Eight perennial varieties of note
The new variety beds in the trail gardens were full of blooms. But there were some plants that caught our eye, both for how they were showing (after a night of heavy Midwest thunderstorms) and their unique visual interest in the garden.
1. Echinacea Double Scoop Watermelon Deluxe
With a pinkish-red hue, these echinacea with double flowers were lighting up their corner of the trial garden with their mophead-style disk floret surrounded by a strong, slightly downturned ray floret. Watermelon Deluxe is first-year flowering, deer resistant and reaches 22 to 24 inches tall with no need for pinching at propagation or after transplant.
2. Veronica Moody Blues Mauve
Another first-year flowering perennial, Moody Blues Mauve is part of a compact series of first-year-flowering veronica.

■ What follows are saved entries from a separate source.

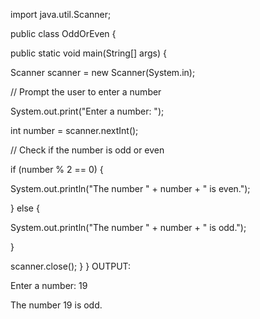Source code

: import java.util.Scanner;

public class OddOrEven {

public static void main(String[] args) {

Scanner scanner = new Scanner(System.in);

// Prompt the user to enter a number

System.out.print("Enter a number: ");

int number = scanner.nextInt();

// Check if the number is odd or even

if (number % 2 == 0) {

System.out.println("The number " + number + " is even.");

} else {

System.out.println("The number " + number + " is odd.");

}

scanner.close();
}
}
OUTPUT:

Enter a number: 19

The number 19 is odd.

The relatively diminutive mauve flower spikes managed to look delicate and robust at the same time. With a nice tidy habit, each plant was filled with spikes, which continue to cycle and bloom all season until first frost. It was easy to see why Moody Blues Mauve was a Colorado State University Flower Trial Gardens Top Performer in 2021.
3. Delphinium Red Lark
A bright red beefy delphinium, Red Lark was standing strong in the trial gardens with towers of coral-hued flowers. Another award-winner for Darwin, Red Lark took home a Retailers’ Choice Award in 2023. Its flowers can be used as cuts or enjoyed in the garden, and it is a sterile hybrid that will not reseed. It is also deer resistant and frost tolerant and hardy from Zones 5a to 8b.
4. Kniphofia uvaria Glowstick
Glowstick is another wild perennial with unique, eye-popping, bright yellow flower spikes emanating from grass-like foliage. It’s easy to see why the plant got its name. Not only do the flowers have the signature chemical-yellow brightness, but they are also about as large as their namesake. Glowstick is available as an unrooted cutting. It attracts pollinators into the fall, and the grassy foliage adds appeal when not in bloom.

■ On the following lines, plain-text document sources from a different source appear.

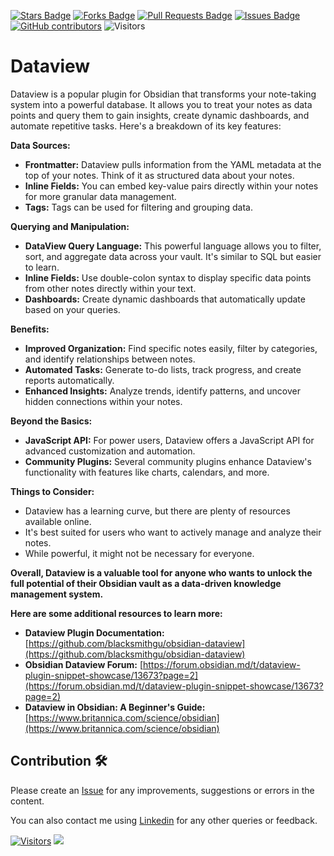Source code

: <a href="https://github.com/drshahizan/obsidian/stargazers"><img src="https://img.shields.io/github/stars/drshahizan/obsidian" alt="Stars Badge"/></a>
<a href="https://github.com/drshahizan/obsidian/network/members"><img src="https://img.shields.io/github/forks/drshahizan/obsidian" alt="Forks Badge"/></a>
<a href="https://github.com/drshahizan/obsidian/pulls"><img src="https://img.shields.io/github/issues-pr/drshahizan/obsidian" alt="Pull Requests Badge"/></a>
<a href="https://github.com/drshahizan/obsidian"><img src="https://img.shields.io/github/issues/drshahizan/obsidian" alt="Issues Badge"/></a>
<a href="https://github.com/drshahizan/obsidian/graphs/contributors"><img alt="GitHub contributors" src="https://img.shields.io/github/contributors/drshahizan/obsidian?color=2b9348"></a>
![Visitors](https://api.visitorbadge.io/api/visitors?path=https%3A%2F%2Fgithub.com%2Fdrshahizan%2obsidian&labelColor=%23d9e3f0&countColor=%23697689&style=flat)

# Dataview

Dataview is a popular plugin for Obsidian that transforms your note-taking system into a powerful database. It allows you to treat your notes as data points and query them to gain insights, create dynamic dashboards, and automate repetitive tasks. Here's a breakdown of its key features:

**Data Sources:**

* **Frontmatter:** Dataview pulls information from the YAML metadata at the top of your notes. Think of it as structured data about your notes.
* **Inline Fields:** You can embed key-value pairs directly within your notes for more granular data management.
* **Tags:** Tags can be used for filtering and grouping data.

**Querying and Manipulation:**

* **DataView Query Language:** This powerful language allows you to filter, sort, and aggregate data across your vault. It's similar to SQL but easier to learn.
* **Inline Fields:** Use double-colon syntax to display specific data points from other notes directly within your text.
* **Dashboards:** Create dynamic dashboards that automatically update based on your queries.

**Benefits:**

* **Improved Organization:** Find specific notes easily, filter by categories, and identify relationships between notes.
* **Automated Tasks:** Generate to-do lists, track progress, and create reports automatically.
* **Enhanced Insights:** Analyze trends, identify patterns, and uncover hidden connections within your notes.

**Beyond the Basics:**

* **JavaScript API:** For power users, Dataview offers a JavaScript API for advanced customization and automation.
* **Community Plugins:** Several community plugins enhance Dataview's functionality with features like charts, calendars, and more.

**Things to Consider:**

* Dataview has a learning curve, but there are plenty of resources available online.
* It's best suited for users who want to actively manage and analyze their notes.
* While powerful, it might not be necessary for everyone.

**Overall, Dataview is a valuable tool for anyone who wants to unlock the full potential of their Obsidian vault as a data-driven knowledge management system.**

**Here are some additional resources to learn more:**

* **Dataview Plugin Documentation:** [https://github.com/blacksmithgu/obsidian-dataview](https://github.com/blacksmithgu/obsidian-dataview)
* **Obsidian Dataview Forum:** [https://forum.obsidian.md/t/dataview-plugin-snippet-showcase/13673?page=2](https://forum.obsidian.md/t/dataview-plugin-snippet-showcase/13673?page=2)
* **Dataview in Obsidian: A Beginner's Guide:** [https://www.britannica.com/science/obsidian](https://www.britannica.com/science/obsidian)


## Contribution 🛠️
Please create an [Issue](https://github.com/drshahizan/obsidian/issues) for any improvements, suggestions or errors in the content.

You can also contact me using [Linkedin](https://www.linkedin.com/in/drshahizan/) for any other queries or feedback.

[![Visitors](https://api.visitorbadge.io/api/visitors?path=https%3A%2F%2Fgithub.com%2Fdrshahizan&labelColor=%23697689&countColor=%23555555&style=plastic)](https://visitorbadge.io/status?path=https%3A%2F%2Fgithub.com%2Fdrshahizan)
![](https://hit.yhype.me/github/profile?user_id=81284918)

5. Achillea Milly Rock Rose
The compact, mounding habit of the dusty rose-colored A. millefolium created an incredible rolling texture through the trial beds. It’s a perfect garden-filling background for showier plants and can create visual interest from spring to fall. It’s also a survivor. Darwin notes that it is deer resistant, rabbit resistant and frost tolerant.
6. Gaillardia Guapa Flamenco Bicolor
The Guapa Flamenco Bicolor is another eye-popping option from Darwin. The flowers almost seem to burn like little suns in the garden with deep orange coloring the center of the petals and a perfectly contrasting fringe of yellow. Guapa Flamenco Bicolor blooms into October, making it an excellent choice to bring more interest to the mum-filled fall gardens. They are also heat tolerant and deer resistant.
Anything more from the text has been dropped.